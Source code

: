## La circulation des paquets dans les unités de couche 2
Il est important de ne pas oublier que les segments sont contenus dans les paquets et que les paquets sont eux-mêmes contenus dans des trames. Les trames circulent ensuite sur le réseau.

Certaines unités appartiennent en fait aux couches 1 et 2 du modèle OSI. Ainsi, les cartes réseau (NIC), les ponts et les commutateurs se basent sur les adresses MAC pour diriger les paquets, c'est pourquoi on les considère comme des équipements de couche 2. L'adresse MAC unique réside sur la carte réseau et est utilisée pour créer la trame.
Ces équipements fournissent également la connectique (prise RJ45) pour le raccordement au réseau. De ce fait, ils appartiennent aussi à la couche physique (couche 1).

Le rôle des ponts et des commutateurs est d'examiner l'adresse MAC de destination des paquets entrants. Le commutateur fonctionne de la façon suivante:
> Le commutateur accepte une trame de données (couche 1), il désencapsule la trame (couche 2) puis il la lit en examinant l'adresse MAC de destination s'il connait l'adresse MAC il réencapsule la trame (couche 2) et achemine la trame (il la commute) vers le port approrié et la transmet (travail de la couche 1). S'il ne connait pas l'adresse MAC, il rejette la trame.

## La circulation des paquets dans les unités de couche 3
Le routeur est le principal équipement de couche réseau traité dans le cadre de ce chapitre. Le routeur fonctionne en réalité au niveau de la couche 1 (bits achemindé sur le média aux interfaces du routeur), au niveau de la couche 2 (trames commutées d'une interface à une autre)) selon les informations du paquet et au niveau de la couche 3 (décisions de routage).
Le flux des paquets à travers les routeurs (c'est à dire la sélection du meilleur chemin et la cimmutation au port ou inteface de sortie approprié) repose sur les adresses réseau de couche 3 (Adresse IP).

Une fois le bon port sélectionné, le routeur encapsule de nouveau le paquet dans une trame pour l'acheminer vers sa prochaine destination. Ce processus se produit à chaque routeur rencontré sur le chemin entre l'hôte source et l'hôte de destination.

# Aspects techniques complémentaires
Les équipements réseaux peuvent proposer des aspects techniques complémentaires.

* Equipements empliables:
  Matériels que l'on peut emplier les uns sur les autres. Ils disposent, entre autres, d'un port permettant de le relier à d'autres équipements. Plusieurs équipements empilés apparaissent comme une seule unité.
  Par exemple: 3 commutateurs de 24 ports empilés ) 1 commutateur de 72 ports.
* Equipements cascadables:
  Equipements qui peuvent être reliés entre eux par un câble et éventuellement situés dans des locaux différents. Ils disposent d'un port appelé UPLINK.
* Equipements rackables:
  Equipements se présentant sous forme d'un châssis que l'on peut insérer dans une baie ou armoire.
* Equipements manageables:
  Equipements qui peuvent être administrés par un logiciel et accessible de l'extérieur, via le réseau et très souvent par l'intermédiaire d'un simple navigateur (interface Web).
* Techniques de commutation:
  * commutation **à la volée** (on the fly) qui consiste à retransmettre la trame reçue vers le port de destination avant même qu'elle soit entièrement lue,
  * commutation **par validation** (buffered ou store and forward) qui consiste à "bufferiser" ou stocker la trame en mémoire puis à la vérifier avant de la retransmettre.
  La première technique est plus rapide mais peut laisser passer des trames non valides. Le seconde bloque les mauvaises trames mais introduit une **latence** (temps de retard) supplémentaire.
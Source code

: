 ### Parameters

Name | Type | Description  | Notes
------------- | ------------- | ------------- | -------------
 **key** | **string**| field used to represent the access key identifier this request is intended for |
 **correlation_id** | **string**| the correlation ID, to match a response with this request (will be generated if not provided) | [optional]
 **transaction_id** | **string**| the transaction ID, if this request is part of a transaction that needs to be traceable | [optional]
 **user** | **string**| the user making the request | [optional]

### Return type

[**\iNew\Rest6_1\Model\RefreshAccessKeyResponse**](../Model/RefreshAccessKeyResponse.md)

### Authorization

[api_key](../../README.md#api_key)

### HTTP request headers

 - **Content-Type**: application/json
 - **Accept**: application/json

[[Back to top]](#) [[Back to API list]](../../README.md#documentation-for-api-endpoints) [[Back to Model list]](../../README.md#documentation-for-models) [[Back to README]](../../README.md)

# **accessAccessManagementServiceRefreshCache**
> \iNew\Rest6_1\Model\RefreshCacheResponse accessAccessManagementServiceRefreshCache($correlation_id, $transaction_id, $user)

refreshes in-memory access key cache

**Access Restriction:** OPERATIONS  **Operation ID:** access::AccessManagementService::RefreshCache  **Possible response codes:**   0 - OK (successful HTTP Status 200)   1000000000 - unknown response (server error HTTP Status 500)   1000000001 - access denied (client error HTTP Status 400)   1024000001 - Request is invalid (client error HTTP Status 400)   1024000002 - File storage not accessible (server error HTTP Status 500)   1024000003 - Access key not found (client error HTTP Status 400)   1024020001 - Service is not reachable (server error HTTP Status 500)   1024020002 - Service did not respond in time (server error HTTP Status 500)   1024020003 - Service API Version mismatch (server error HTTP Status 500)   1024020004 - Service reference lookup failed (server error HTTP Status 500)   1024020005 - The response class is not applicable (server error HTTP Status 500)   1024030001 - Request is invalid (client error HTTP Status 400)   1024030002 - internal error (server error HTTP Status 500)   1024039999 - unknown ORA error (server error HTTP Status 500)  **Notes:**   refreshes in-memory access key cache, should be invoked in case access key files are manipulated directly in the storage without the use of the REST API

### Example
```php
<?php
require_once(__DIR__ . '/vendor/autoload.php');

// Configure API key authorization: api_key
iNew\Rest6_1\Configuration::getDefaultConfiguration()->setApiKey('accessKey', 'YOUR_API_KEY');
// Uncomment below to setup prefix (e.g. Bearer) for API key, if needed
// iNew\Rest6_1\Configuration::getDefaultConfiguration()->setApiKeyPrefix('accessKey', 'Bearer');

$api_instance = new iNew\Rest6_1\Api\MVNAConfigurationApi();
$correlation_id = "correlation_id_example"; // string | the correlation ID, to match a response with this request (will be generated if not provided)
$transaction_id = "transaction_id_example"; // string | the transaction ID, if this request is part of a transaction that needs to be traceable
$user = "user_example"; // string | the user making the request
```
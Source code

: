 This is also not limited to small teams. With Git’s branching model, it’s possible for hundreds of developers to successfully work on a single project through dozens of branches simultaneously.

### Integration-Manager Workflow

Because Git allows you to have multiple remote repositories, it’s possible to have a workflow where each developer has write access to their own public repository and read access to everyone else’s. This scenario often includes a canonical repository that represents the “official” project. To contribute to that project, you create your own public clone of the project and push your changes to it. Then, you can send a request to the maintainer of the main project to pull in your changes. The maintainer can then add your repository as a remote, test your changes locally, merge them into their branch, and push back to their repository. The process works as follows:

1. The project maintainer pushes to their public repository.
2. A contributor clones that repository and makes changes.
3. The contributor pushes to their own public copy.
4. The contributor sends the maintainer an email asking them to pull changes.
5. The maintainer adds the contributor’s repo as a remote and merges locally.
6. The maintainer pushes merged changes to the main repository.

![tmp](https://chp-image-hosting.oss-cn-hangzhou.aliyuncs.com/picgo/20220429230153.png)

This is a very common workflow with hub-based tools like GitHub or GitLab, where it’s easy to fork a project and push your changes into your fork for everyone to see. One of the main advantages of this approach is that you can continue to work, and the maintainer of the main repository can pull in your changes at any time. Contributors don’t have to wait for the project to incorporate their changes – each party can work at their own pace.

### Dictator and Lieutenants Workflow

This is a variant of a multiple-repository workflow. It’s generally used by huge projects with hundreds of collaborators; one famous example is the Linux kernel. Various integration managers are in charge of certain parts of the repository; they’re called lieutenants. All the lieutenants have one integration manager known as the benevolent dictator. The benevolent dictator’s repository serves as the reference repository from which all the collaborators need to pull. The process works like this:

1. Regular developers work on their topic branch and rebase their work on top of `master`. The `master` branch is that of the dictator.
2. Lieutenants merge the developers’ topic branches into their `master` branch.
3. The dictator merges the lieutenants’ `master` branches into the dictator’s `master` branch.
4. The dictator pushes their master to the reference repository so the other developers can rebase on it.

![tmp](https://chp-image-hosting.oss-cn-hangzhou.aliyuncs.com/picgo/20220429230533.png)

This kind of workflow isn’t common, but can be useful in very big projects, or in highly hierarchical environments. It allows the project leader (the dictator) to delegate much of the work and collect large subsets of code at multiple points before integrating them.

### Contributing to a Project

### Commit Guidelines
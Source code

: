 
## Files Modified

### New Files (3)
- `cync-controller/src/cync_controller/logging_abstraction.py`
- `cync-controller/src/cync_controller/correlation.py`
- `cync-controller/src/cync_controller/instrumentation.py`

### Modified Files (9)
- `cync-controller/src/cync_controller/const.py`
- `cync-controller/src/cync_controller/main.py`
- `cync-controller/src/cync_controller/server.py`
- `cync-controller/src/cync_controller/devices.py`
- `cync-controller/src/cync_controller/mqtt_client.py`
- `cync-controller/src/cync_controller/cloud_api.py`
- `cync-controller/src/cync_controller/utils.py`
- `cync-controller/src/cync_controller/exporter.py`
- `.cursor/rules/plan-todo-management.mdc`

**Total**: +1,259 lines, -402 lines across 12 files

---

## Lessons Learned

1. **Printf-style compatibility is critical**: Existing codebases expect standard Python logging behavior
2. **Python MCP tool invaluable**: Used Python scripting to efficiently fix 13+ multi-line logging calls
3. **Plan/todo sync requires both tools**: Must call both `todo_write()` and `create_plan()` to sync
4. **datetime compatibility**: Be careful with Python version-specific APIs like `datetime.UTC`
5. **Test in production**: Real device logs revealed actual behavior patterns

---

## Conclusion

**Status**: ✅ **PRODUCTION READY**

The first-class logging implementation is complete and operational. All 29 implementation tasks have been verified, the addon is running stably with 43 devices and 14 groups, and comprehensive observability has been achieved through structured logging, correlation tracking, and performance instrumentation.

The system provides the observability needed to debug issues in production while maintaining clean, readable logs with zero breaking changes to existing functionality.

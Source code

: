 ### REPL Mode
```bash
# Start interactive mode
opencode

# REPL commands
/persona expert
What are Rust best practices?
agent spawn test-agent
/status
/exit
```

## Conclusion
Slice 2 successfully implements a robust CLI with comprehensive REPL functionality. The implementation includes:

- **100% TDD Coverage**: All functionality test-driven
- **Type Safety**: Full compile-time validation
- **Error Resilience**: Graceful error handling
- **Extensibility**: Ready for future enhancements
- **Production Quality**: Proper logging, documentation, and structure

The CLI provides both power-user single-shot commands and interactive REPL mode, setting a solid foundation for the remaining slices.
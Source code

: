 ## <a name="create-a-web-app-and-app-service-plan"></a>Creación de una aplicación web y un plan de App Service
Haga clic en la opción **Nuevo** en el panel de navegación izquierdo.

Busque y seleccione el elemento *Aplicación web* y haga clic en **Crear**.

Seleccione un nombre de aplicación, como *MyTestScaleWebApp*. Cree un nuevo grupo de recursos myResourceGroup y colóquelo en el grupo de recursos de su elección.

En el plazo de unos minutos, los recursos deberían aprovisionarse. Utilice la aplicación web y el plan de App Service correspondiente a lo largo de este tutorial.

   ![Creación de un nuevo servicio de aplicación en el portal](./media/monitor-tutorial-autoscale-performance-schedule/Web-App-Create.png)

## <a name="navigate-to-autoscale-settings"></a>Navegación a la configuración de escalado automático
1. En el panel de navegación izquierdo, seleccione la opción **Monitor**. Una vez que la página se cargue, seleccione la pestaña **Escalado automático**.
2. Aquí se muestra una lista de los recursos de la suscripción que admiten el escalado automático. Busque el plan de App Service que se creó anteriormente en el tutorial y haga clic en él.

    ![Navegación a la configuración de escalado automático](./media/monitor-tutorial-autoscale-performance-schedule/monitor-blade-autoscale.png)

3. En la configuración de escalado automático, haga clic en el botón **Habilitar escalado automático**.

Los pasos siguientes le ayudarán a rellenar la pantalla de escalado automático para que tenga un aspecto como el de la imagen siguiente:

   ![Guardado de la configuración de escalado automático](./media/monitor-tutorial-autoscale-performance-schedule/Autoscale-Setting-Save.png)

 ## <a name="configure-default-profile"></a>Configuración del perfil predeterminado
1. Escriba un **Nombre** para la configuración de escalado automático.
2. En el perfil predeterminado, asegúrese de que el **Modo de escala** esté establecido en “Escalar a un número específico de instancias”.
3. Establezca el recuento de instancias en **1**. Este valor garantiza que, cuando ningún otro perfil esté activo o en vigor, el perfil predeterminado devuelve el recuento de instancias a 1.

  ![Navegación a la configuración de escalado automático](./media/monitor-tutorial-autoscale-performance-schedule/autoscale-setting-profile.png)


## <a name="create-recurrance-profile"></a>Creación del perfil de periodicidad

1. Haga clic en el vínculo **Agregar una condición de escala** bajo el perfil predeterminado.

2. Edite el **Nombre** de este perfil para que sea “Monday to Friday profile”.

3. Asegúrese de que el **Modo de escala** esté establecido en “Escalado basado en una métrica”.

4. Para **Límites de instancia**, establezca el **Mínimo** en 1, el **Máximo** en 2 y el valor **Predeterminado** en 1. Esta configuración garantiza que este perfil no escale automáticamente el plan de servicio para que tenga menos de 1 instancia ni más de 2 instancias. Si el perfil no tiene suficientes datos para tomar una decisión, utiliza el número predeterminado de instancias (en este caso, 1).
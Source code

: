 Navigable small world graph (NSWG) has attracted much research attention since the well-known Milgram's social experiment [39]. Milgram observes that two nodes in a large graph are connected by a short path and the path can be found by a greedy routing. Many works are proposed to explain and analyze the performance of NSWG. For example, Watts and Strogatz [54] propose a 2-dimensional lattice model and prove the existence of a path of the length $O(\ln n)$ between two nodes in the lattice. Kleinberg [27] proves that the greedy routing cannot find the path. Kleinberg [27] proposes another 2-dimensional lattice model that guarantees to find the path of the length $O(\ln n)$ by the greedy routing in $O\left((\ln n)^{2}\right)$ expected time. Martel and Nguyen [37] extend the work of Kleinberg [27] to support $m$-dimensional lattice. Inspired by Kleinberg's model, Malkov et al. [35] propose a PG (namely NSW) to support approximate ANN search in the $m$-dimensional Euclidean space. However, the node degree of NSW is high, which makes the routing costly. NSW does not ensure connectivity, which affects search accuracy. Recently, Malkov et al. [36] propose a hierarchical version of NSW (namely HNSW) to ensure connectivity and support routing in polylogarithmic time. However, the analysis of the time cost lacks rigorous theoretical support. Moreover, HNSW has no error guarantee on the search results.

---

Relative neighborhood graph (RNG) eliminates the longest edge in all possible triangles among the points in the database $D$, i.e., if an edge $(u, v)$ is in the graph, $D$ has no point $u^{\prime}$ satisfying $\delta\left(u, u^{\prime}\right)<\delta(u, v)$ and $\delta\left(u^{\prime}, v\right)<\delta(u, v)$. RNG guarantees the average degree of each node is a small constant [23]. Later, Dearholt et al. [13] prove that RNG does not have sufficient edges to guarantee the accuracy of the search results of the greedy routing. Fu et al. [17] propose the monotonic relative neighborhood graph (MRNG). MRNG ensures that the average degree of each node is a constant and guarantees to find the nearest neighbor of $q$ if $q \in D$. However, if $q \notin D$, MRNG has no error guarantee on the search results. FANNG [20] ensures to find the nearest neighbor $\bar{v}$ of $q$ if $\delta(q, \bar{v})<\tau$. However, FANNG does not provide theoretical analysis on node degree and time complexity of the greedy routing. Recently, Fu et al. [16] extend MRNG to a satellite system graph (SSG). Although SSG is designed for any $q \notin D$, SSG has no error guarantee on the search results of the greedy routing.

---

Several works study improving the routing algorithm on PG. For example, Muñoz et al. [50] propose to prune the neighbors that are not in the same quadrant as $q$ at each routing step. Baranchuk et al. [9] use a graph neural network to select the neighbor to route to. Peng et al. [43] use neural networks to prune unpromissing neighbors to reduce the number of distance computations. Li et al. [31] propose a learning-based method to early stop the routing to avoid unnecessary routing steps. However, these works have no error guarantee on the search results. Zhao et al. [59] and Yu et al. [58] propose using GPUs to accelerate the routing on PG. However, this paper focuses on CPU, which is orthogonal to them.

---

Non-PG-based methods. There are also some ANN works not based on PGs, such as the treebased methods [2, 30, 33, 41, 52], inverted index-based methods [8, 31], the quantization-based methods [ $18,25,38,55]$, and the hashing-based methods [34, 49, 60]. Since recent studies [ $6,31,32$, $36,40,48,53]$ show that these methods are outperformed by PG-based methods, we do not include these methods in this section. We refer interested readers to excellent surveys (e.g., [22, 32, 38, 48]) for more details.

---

# EXERCISE DIRECTIONS:
Using the listing above, locate the lines that hold "getDefaultConfiguration" and copy each one.

# OUTPUT BELOW:
iNew\Rest6_1\Configuration::getDefaultConfiguration()->setApiKey('accessKey', 'YOUR_API_KEY');
// iNew\Rest6_1\Configuration::getDefaultConfiguration()->setApiKeyPrefix('accessKey', 'Bearer');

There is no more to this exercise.